# Reverse-engineering price lists for fun and profit

Margin-scaled price sheets are vulnerable to a rounding exploit based on defaults and social factors, and in certain circumstances this allows you to reverse-engineer the markup or margin level purely from the price data itself.

Margin-scaled price sheets are vulnerable to a rounding exploit based on defaults and social factors, and in certain circumstances this allows you to reverse-engineer the markup or margin level purely from the price data itself.

Suppose you're a customer looking to purchase widgets from a broker. The broker sends you an Excel spreadsheet detailing the available widgets and their prices. You're pretty sure the broker is adding some factor to her prices to cover costs, and you realise you'd be in a better negotiating position if you knew how much she was inflating the price.

You're reasonably sure she's not doing anything sophisticated, and suspect she's probably done something simple in a spreadsheet like:

`customerPrice = brokerPrice * 1.08`

This would mark prices up by 8%. It's not quite the same thing as adding 8% margin, which would be `brokerPrice / 0.92`, but it turns out that with a couple of assumptions this kind of price inflation is pretty easy to detect.

### All your margin are belong to us

To find out how your price data has been manipulated, you're going to need a few things:

1. A reasonably large data set (around 300 unique prices or more) that has a single margin/markup level applied.
2. Knowledge of the rounding algorithm used: typically `round` but sometimes `ceiling` or `floor`.
3. Prices provided to a specified number of decimal places.
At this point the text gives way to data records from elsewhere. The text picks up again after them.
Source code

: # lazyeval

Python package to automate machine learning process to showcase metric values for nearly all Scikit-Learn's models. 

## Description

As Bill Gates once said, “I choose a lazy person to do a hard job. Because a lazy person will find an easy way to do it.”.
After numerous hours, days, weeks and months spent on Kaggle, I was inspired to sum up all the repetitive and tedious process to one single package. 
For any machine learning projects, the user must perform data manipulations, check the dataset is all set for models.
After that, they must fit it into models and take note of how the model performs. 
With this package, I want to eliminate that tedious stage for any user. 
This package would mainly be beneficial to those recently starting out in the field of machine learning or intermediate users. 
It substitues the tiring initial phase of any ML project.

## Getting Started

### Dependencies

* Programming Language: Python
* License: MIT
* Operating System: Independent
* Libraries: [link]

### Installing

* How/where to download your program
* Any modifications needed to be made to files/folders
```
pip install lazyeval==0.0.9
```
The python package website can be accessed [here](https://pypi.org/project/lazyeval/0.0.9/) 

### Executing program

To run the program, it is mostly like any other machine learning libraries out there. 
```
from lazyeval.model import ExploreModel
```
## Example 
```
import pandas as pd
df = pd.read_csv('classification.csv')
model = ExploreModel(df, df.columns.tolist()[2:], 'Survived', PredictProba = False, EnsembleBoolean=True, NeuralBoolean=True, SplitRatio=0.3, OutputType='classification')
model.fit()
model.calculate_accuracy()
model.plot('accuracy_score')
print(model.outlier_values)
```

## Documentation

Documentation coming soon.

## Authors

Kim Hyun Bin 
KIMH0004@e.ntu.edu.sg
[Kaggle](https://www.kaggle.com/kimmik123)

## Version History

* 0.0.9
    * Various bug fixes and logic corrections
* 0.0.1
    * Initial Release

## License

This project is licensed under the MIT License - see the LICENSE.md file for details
For financial amounts in most currencies, this would be two.
4. Knowledge or a reasonable expectation that the margin level has been set by a human and therefore has a similar precision, i.e. something like two decimal places.

The exploit works on the fact that the algorithm to inflate the price is based on rounding. Here's what the broker's spreadsheet might look like in Excel:

So that's all great, but if you're a customer and just receive the £533.05 figure, how could you possibly know the supplier price and markup? A supplier price at £512.55 and markup at 4% would give the same figure of £533.05, and you would have no idea which markup was correct.

But at scale, you do. Because at 8% markup, there is literally no way to get a price of £533.05.

Whether the price was £493.56 or £493.57, it's impossible for your broker to have added a flat 8% markup and a price of £533.05. This illustrates the technique pretty well. It's based on currency conventions, how people usually use Excel, and the fact that humans rarely pick arbitrary decimal values to scale prices.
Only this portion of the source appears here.